What you need to do
Only the lines from the start of the data to the line containing "By the assumption, we", both included, should be output, exactly and without pictures.

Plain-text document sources
BEGIN
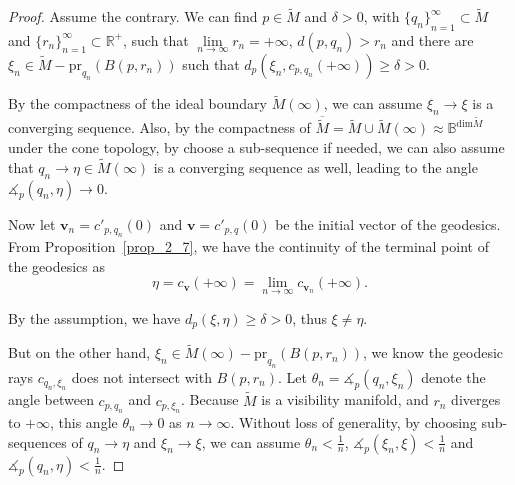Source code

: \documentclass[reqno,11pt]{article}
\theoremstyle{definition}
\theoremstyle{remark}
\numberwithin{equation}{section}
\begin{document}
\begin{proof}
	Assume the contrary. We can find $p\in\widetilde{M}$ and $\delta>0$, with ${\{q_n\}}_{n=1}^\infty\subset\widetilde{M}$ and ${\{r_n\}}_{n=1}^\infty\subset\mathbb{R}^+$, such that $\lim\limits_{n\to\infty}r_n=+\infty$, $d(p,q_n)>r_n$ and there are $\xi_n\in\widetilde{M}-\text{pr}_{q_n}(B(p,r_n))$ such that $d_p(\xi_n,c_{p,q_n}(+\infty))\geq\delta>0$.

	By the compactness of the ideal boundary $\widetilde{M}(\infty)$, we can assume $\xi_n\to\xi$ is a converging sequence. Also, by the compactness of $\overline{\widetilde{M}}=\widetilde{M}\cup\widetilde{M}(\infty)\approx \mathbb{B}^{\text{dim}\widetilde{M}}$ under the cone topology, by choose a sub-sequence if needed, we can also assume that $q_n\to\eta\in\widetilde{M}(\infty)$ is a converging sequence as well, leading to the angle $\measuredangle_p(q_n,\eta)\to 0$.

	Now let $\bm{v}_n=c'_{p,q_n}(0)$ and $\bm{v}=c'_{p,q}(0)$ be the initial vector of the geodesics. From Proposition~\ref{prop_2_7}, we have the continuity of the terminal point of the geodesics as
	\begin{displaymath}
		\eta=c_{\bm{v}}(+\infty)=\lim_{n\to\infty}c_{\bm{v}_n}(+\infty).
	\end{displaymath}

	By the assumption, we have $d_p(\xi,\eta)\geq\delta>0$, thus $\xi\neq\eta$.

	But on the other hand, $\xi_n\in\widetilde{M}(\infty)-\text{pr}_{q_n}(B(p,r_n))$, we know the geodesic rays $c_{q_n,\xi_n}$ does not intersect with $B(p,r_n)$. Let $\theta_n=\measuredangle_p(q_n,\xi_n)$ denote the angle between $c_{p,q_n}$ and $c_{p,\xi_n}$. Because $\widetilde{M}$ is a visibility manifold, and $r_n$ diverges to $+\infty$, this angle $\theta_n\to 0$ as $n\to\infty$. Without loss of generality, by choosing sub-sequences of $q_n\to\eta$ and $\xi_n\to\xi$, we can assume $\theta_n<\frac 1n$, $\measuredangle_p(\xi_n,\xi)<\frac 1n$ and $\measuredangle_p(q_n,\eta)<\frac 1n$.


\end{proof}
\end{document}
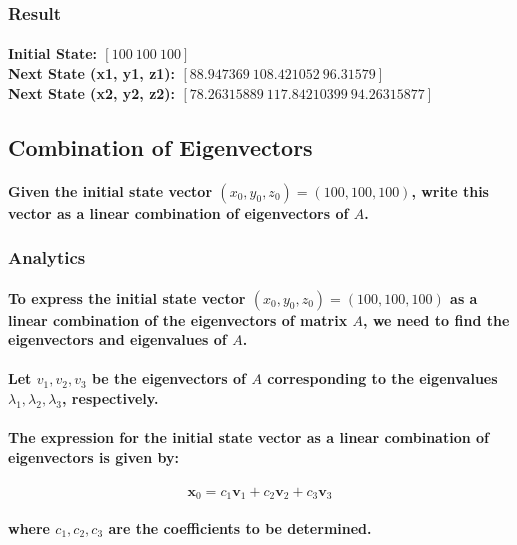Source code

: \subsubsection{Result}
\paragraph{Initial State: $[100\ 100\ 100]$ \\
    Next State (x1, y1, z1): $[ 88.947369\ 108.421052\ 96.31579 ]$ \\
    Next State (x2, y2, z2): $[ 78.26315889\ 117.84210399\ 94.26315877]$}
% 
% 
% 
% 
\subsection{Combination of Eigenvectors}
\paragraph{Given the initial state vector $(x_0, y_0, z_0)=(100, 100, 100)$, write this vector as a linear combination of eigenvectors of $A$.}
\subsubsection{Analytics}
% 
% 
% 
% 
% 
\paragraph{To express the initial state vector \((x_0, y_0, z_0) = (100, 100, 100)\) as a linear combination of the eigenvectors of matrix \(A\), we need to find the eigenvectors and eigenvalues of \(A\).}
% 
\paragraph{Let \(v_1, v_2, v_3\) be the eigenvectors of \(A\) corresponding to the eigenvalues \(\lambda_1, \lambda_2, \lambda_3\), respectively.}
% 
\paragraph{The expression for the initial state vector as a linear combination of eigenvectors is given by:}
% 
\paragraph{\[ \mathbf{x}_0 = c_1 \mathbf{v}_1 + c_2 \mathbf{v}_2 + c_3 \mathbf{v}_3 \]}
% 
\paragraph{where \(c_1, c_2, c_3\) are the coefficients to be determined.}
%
END
Written solution
Source code

: \documentclass[reqno,11pt]{article}
\theoremstyle{definition}
\theoremstyle{remark}
\numberwithin{equation}{section}
\begin{document}
\begin{proof}
	Assume the contrary. We can find $p\in\widetilde{M}$ and $\delta>0$, with ${\{q_n\}}_{n=1}^\infty\subset\widetilde{M}$ and ${\{r_n\}}_{n=1}^\infty\subset\mathbb{R}^+$, such that $\lim\limits_{n\to\infty}r_n=+\infty$, $d(p,q_n)>r_n$ and there are $\xi_n\in\widetilde{M}-\text{pr}_{q_n}(B(p,r_n))$ such that $d_p(\xi_n,c_{p,q_n}(+\infty))\geq\delta>0$.

	By the compactness of the ideal boundary $\widetilde{M}(\infty)$, we can assume $\xi_n\to\xi$ is a converging sequence. Also, by the compactness of $\overline{\widetilde{M}}=\widetilde{M}\cup\widetilde{M}(\infty)\approx \mathbb{B}^{\text{dim}\widetilde{M}}$ under the cone topology, by choose a sub-sequence if needed, we can also assume that $q_n\to\eta\in\widetilde{M}(\infty)$ is a converging sequence as well, leading to the angle $\measuredangle_p(q_n,\eta)\to 0$.

	Now let $\bm{v}_n=c'_{p,q_n}(0)$ and $\bm{v}=c'_{p,q}(0)$ be the initial vector of the geodesics. From Proposition~\ref{prop_2_7}, we have the continuity of the terminal point of the geodesics as
	\begin{displaymath}
		\eta=c_{\bm{v}}(+\infty)=\lim_{n\to\infty}c_{\bm{v}_n}(+\infty).
	\end{displaymath}

	By the assumption, we have $d_p(\xi,\eta)\geq\delta>0$, thus $\xi\neq\eta$.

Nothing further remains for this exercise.